P5 東京国立博物館蔵
(読み)
昼 夜三 度宛 半 太夫 庭 ヨリ湧 出て一 村 ニ樋
ちゅうやさんどずつはんだゆうにわよりわきでていっそんにひ
を以 テかける塩 氣あつて熱 湯 なり江戸へ快 く
をもってかけるしおけあってねっとうなりえどへこころよく
して長 﨑 の方 へおも武く事 を申 遣 ス湯入 の者
してながさきのほうへおもむくことをもうしつかわすゆいりのもの
浅 草 へかへる人 尓多能武
あさくさへかえるひとにたのむ
頭注[熱 海ヘハ其 後四五度モ行ク一 昨 年 半 太 夫方
あたみへはそのごしごどもゆくいっさくねんはんだゆうかた
ニて入 湯 セし時 二代 目也 前 の半 太夫 ハ甚 タおもしろ
にてにゅうとうせしときにだいめなりまえのはんだゆうははなはだおもしろ
き人 なりき]
きひとなりき
廿 八 日 曇 て少 々 雨 此日初 て海 岸 を歩ス不
にじゅうはちにちくもりてしょうしょうあめこのひはじめてかいがんをほすふ
漁 とて魚 春くなし
りょうとてさかなすくなし
廿 九日 朝 雨 七 時比 天 氣トナル今 井ニ一 碧 桜 ト
にじゅうくにちあさあめしちじころてんきとなるいまいにいっぺきろうと
云 有 画など認 メ持参 し多る蘭 器蘭 書 ナト
いうありがなどしたためじさんしたるらんきらんしょなど
取 出し皆 々 尓見せける尓事(コウ)好(ヅ)なる者 もなし
とりだしみなみなにみせけるに こう ず なるものもなし
見 物 山 の如 jし
けんぶつやまのごとし
(大意)駄文の続き
4月27日
朝から雨だ。
江漢、湯治場は初めてで興味津々である。
「塩気ありて熱湯なり」」
湯に指を突っ込んでぺろっと舐めたのだろう。
これより27年後文化12年に、此の日の日記の頭注に次のように書き込んでいる。
「熱海へは其後四五度も行く。一昨年半太夫方にて入湯せし時、二代目也。前の半太夫は、甚だおもしろき人なりき。」
よっぽど気に入ったとみえ、4,5回も行っている。
江戸から約108Km、駕籠に乗ることもあったろうが、基本は歩きだ。
いやはや、当時の人達のなんと健脚なこと、真似はできない。
湯につかり隣の人と、とりとめのないはなしをしてたときのことだ。
その人どうやら浅草に帰るらしい。
申し訳ないが、ひとつ手紙を書くので江戸までお願いできますかと云い終わらない内に
おやすいことでと、はなしはまとまった。
手紙は「快くして長崎の方へおもむく事を遣す。」
3年経たねば帰国せずとの固い決心なぞどこ吹く風、おもいっきり優柔不断・朝令暮改、揺れに揺れる心境だったが、やっとやっとやぁ〜っと、西へ向かう決心がついたようである。
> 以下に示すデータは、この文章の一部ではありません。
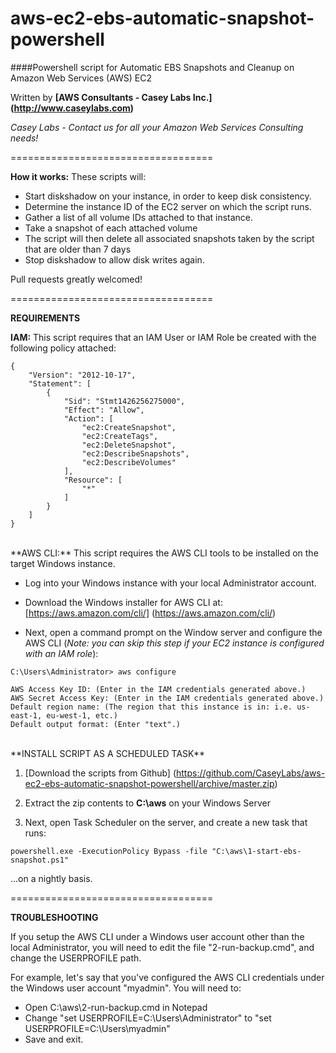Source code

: aws-ec2-ebs-automatic-snapshot-powershell
===================================

####Powershell script for Automatic EBS Snapshots and Cleanup on Amazon Web Services (AWS) EC2

Written by **[AWS Consultants - Casey Labs Inc.] (http://www.caseylabs.com)**

*Casey Labs - Contact us for all your Amazon Web Services Consulting needs!*

===================================

**How it works:**
These scripts will:
- Start diskshadow on your instance, in order to keep disk consistency.
- Determine the instance ID of the EC2 server on which the script runs.
- Gather a list of all volume IDs attached to that instance.
- Take a snapshot of each attached volume
- The script will then delete all associated snapshots taken by the script that are older than 7 days
- Stop diskshadow to allow disk writes again.


Pull requests greatly welcomed!

===================================

**REQUIREMENTS**

**IAM:** This script requires that an IAM User or IAM Role be created with the following policy attached:

```
{
    "Version": "2012-10-17",
    "Statement": [
        {
            "Sid": "Stmt1426256275000",
            "Effect": "Allow",
            "Action": [
                "ec2:CreateSnapshot",
                "ec2:CreateTags",
                "ec2:DeleteSnapshot",
                "ec2:DescribeSnapshots",
                "ec2:DescribeVolumes"
            ],
            "Resource": [
                "*"
            ]
        }
    ]
}
```
<br />
**AWS CLI:** This script requires the AWS CLI tools to be installed on the target Windows instance.  

- Log into your Windows instance with your local Administrator account.

- Download the Windows installer for AWS CLI at: [https://aws.amazon.com/cli/] (https://aws.amazon.com/cli/)

- Next, open a command prompt on the Window server and configure the AWS CLI (_Note: you can skip this step if your EC2 instance is configured with an IAM role_):   

```
C:\Users\Administrator> aws configure

AWS Access Key ID: (Enter in the IAM credentials generated above.)
AWS Secret Access Key: (Enter in the IAM credentials generated above.)
Default region name: (The region that this instance is in: i.e. us-east-1, eu-west-1, etc.)
Default output format: (Enter "text".)
```

<br />
**INSTALL SCRIPT AS A SCHEDULED TASK**

1) [Download the scripts from Github] (https://github.com/CaseyLabs/aws-ec2-ebs-automatic-snapshot-powershell/archive/master.zip)

2) Extract the zip contents to **C:\aws** on your Windows Server

3) Next, open Task Scheduler on the server, and create a new task that runs:
```
powershell.exe -ExecutionPolicy Bypass -file "C:\aws\1-start-ebs-snapshot.ps1"
```
...on a nightly basis.

===================================

**TROUBLESHOOTING**

If you setup the AWS CLI under a Windows user account other than the local Administrator, you will need to edit the file "2-run-backup.cmd", and change the USERPROFILE path.

For example, let's say that you've configured the AWS CLI credentials under the Windows user account "myadmin". You will need to:

- Open C:\aws\2-run-backup.cmd in Notepad
- Change "set USERPROFILE=C:\Users\Administrator\" to "set USERPROFILE=C:\Users\myadmin\"
- Save and exit.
さぁゆくぞと決心を繰り返し、約2週間後に手紙で其の決心を伝えているわけだが、
受け取った奥方、どんな気持ちだったろう。
しょうがない人ねぇ、か。
まぁ、とにかく江漢先生、手紙を書くことによって退路をふさぎ、
今度こそ決心を固めたようだ。
4月28日
昨日に引き続き、曇って小雨降るなか、初めて海岸を散歩した。
地元の漁師さんか、魚屋さんとでも世間話をしたのだろうか
不漁で魚が少ないと記している。
4月29日(西暦6月3日)
朝から雨がまだ降っていたが、夕方4時頃やっと天気になった。
一碧楼という宿の離れに出かけて、画を描いたり、
天秤棒で担いできたオランダの品々を自慢げに、
江漢先生たくさんの湯治客などに見せびらかすのだが、
どうも興味深げに見てくれる人はなく、がっかり。
旅に出て、初めてウンチクをたれようとしたのに出鼻をくじかれたが、
熱海の湯と付近の景色に好奇心全開する。
(補足)
頭注「一昨年」、文化十(1813)年のこと。
「一碧桜」、延宝年間(1673〜1680)に建てられた湯店の離れで、茶人向きに数寄をこらしたうえ、熱海の眺望をほしいままにするように造られていた。